Task statement: Before repeating the entries below, strip out every picture and keep all else as it is.

····················

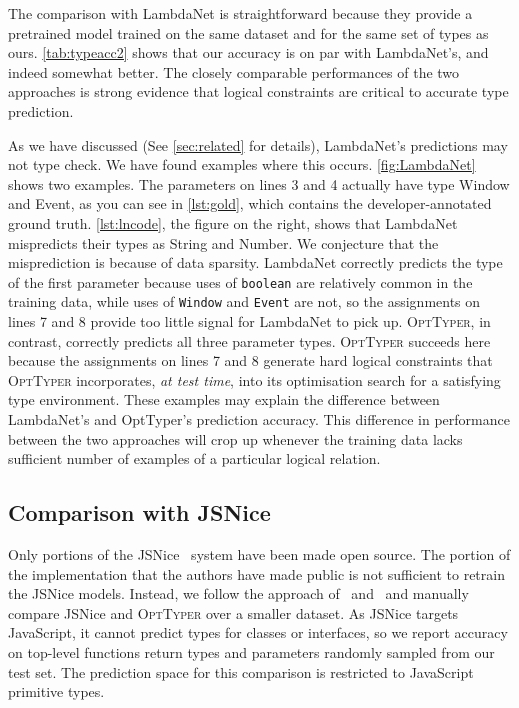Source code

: \documentclass[acmsmall, review, anonymous]{acmart}\settopmatter{printfolios=true,printccs=false,printacmref=false}
\newcommand{\projectname}{\textsc{OptTyper}\xspace}
\begin{document}
The comparison with LambdaNet is straightforward because they provide a pretrained model trained on the same dataset and for the same set of types as ours. 
\cref{tab:typeacc2} shows that our accuracy is on par with LambdaNet's, and indeed somewhat better.
The closely comparable performances of the two approaches is strong evidence that logical constraints are critical to accurate type prediction. 

As we have discussed (See \autoref{sec:related} for details), 
LambdaNet's predictions may not type check.  We have found examples where this occurs. \cref{fig:LambdaNet} shows two examples.  
The parameters on lines 3 and 4 actually have type Window and Event, as you can see in \cref{lst:gold}, which contains the developer-annotated ground truth.
\cref{lst:lncode}, the figure on the right, shows that LambdaNet mispredicts their types as String and Number.
%
We conjecture that the misprediction is because of data sparsity.
%
LambdaNet correctly predicts the type of the first parameter because uses of \texttt{boolean} are relatively common in the training data, while uses of \texttt{Window} and \texttt{Event} are not, so the assignments on lines 7 and 8 provide too little signal for LambdaNet to pick up.
\projectname, in contrast, correctly predicts all three parameter types.
\projectname succeeds here because the assignments on lines 7 and 8 generate hard logical constraints that \projectname incorporates, \emph{at test time}, into its optimisation search for a satisfying type environment.
These examples may explain the difference between LambdaNet's and OptTyper's prediction accuracy. 
This difference in performance between the two approaches will crop up whenever the training data lacks sufficient number of examples of a particular logical relation.

\subsection{Comparison with JSNice}
%
Only portions of the JSNice~\cite{raychev15} system have been made open source. 
The portion of the implementation that the authors have made public is not sufficient to retrain the JSNice models. 
Instead, we follow the approach of~\citet{hellendoorn18} and~\citet{wei20} and manually compare JSNice and \projectname over a smaller dataset. 
As JSNice targets JavaScript, it cannot predict types for classes or interfaces, so we report accuracy on top-level functions return types and parameters randomly sampled from our test set. The prediction
space for this comparison is restricted to JavaScript primitive types.
\end{document}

····················

Your solution:
Source code

: \documentclass[acmsmall, review, anonymous]{acmart}\settopmatter{printfolios=true,printccs=false,printacmref=false}
\newcommand{\projectname}{\textsc{OptTyper}\xspace}
\begin{document}
The comparison with LambdaNet is straightforward because they provide a pretrained model trained on the same dataset and for the same set of types as ours. 
\cref{tab:typeacc2} shows that our accuracy is on par with LambdaNet's, and indeed somewhat better.
The closely comparable performances of the two approaches is strong evidence that logical constraints are critical to accurate type prediction. 

As we have discussed (See \autoref{sec:related} for details), 
LambdaNet's predictions may not type check.  We have found examples where this occurs. \cref{fig:LambdaNet} shows two examples.  
The parameters on lines 3 and 4 actually have type Window and Event, as you can see in \cref{lst:gold}, which contains the developer-annotated ground truth.
\cref{lst:lncode}, the figure on the right, shows that LambdaNet mispredicts their types as String and Number.
%
We conjecture that the misprediction is because of data sparsity.
%
LambdaNet correctly predicts the type of the first parameter because uses of \texttt{boolean} are relatively common in the training data, while uses of \texttt{Window} and \texttt{Event} are not, so the assignments on lines 7 and 8 provide too little signal for LambdaNet to pick up.
\projectname, in contrast, correctly predicts all three parameter types.
\projectname succeeds here because the assignments on lines 7 and 8 generate hard logical constraints that \projectname incorporates, \emph{at test time}, into its optimisation search for a satisfying type environment.
These examples may explain the difference between LambdaNet's and OptTyper's prediction accuracy. 
This difference in performance between the two approaches will crop up whenever the training data lacks sufficient number of examples of a particular logical relation.

\subsection{Comparison with JSNice}
%
Only portions of the JSNice~\cite{raychev15} system have been made open source. 
The portion of the implementation that the authors have made public is not sufficient to retrain the JSNice models. 
Instead, we follow the approach of~\citet{hellendoorn18} and~\citet{wei20} and manually compare JSNice and \projectname over a smaller dataset. 
As JSNice targets JavaScript, it cannot predict types for classes or interfaces, so we report accuracy on top-level functions return types and parameters randomly sampled from our test set. The prediction
space for this comparison is restricted to JavaScript primitive types.
\end{document}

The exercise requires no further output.